“It was not you who sent me here, but God”
“How unsearchable are his judgments and how inscrutable his ways!”
When good things happen to people is that good fortune, and when bad things happen is that simply bad luck? Or does everything happen according to a divine plan? Was it pure chance that Joseph ended up in Egypt, or was it, as the writer of Genesis says, something brought about by God? St. Paul thought deeply about such matters and concluded that God’s ways are mysterious. “How unsearchable are his judgments and how inscrutable his ways!” he declared. Or as the old hymn put it:
God moves in a mysterious way, His wonders to perform.
In the hymnbook on which I was nurtured, this hymn from the 18th century was one of many in a section entitled “God’s Providence,” all of which encouraged us to believe that “behind a frowning providence, God hides a smiling face.”
But like St. Paul and Cowper we know only too well that faith n God’s providence or “smiling face” does not come easy. When we see the devastation caused by hurricanes and earthquakes, witness the horrors of war, read about horrific rapes and senseless violence, about corruption in high places, and are told that yet another friend has cancer, it is difficult to discern God’s “smiling face.” It is easier to believe in the luck of the draw, in mindless fate, than it is to believe in God’s loving care for what goes on in the world and in our own lives. After all, why do some people survive a bomb blast or earthquake and others not? Why are some friends cured of cancer and others not? Does everything happen according to God’s will, or does evil and fate have the upper hand?
This sense that the power of evil and the tragic dimensions of life contradict our faith in God as Almighty Father is nothing new. It is present on virtually every page of the Bible from the story of Adam and Eve to the final struggle between God and Satan in the book of Revelation. Some texts even suggest that because God is Almighty, God can do anything. But we also learn that there are things God cannot do, things which go against God’s nature or the nature of God’s creation. God cannot prevent natural disasters, God cannot act contrary to love, and God is powerless to prevent us from abusing our freedom. If we want to listen to the snake in the grass, if we want to leave home and squander our inheritance, if we want to make war, if we want to stone the prophets and crucify the Son of God, we can. In fact if we want to blow up the whole world, or destroy the planet bit by bit, we can. But one thing we cannot do. We cannot prevent God from loving the world. That is the good news revealed in Christ, the paradox of the cross which reveals the extent of God’s suffering love on our behalf, and the redemptive power of that love in bringing good out of evil.

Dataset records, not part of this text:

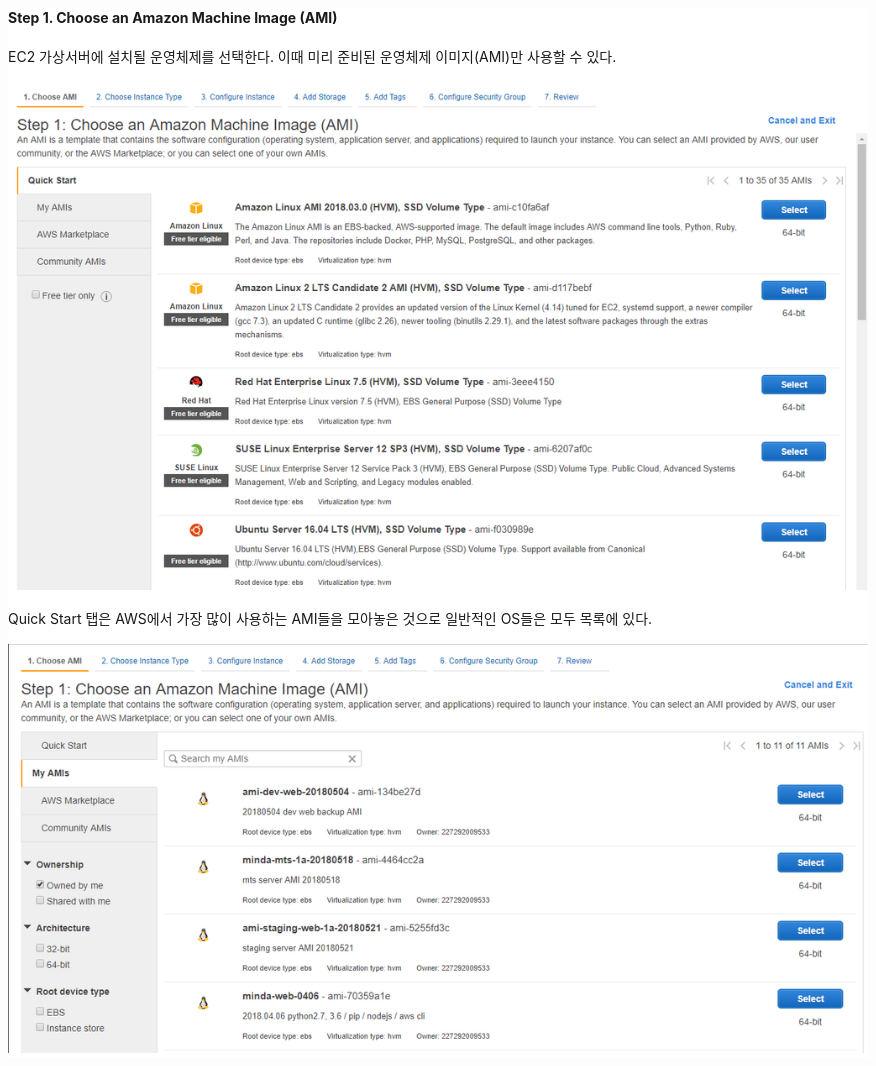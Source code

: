 #### Step 1. Choose an Amazon Machine Image \(AMI\)

EC2 가상서버에 설치될 운영체제를 선택한다. 이때 미리 준비된 운영체제 이미지\(AMI\)만 사용할 수 있다.

![](../../../.gitbook/assets/ec2_1.png)

Quick Start 탭은 AWS에서 가장 많이 사용하는 AMI들을 모아놓은 것으로 일반적인 OS들은 모두 목록에 있다.

![](../../../.gitbook/assets/ec2_2.png)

That God brings good out of evil is the message behind the story of Joseph. His brothers had acted cruelly toward him and sold him into slavery, but in the end, God turned the table on evil and saved the family. But we must not think that God acts alone in bringing good out of evil whether in that story or any other. God depends on human agency. In thinking about this I often turn to words written by Dietrich Bonhoeffer shortly before he was imprisoned by the Gestapo:
I believe that God can and will let good come out of everything, even the greatest evil. For that to happen, God needs human beings who let everything work out for the best… I believe that God is no timeless fate but waits for and responds to sincere prayer and responsible actions.
Looking in from the outside, people might say that the story of Volmoed is one of good fortune and happy coincidences. But looking from the inside, from the perspective of faith, it is a story of surprises in which we discern a divine and loving purpose hidden deeply in what happens. But this is inseparable from prayerful and responsible action. Volmoed is a story of God at work through many people and in response to much prayer. That’s how God acts. When earthquakes strike we do not sit back and wait for miracles to happen, rescuers make miracles happen as they risk their lives to find those trapped beneath the rubble. We pray for those suffering from cancer, but we also depend on those medical scientists working hard to find cures and on the hospice carers who give so much of themselves to their task. God’s love for the world is revealed through such human action, in the smiling face of the nurse who cares, the teacher who encourages the poor student, the aid worker who brings relief to refugees, those who sit beside us in the dark hours and are with us when we mourn the death of those we love. If we believe that God loves and cares for the world in this way, we will discern meaning and purpose behind what happens and, moreover join God in loving and caring for the world in the same way.
Yes, God’s ways are mysterious, but that is because love is mysterious, always beyond our understanding. Yes, God’s ways are unsearchable, too profound for us to grasp fully, but not remote from our experience because they are always embodied, always incarnate in the lives that touch ours for good. For that is how God works. God surprises us in the midst of the everyday when ordinary people do extraordinary things motivated, often unconsciously, by God’s love for the world. So I leave you with some words from Frank Buechner which Carolyn Butler — who lost a son in a terrorist attack and a husband to cancer — shared with me this past week:
if we look with our hearts, if we listen with all our being and imaginations …what we may hear is the first faint sound of a voice somewhere deep within us saying that there is a purpose in this life, in our lives, whether we can understand it completely or not, and that this purpose follows behind us through all the doubting and being afraid, through all our indifference and boredom, to a moment when we suddenly know for sure that everything does make sense because everything is in the hands of God.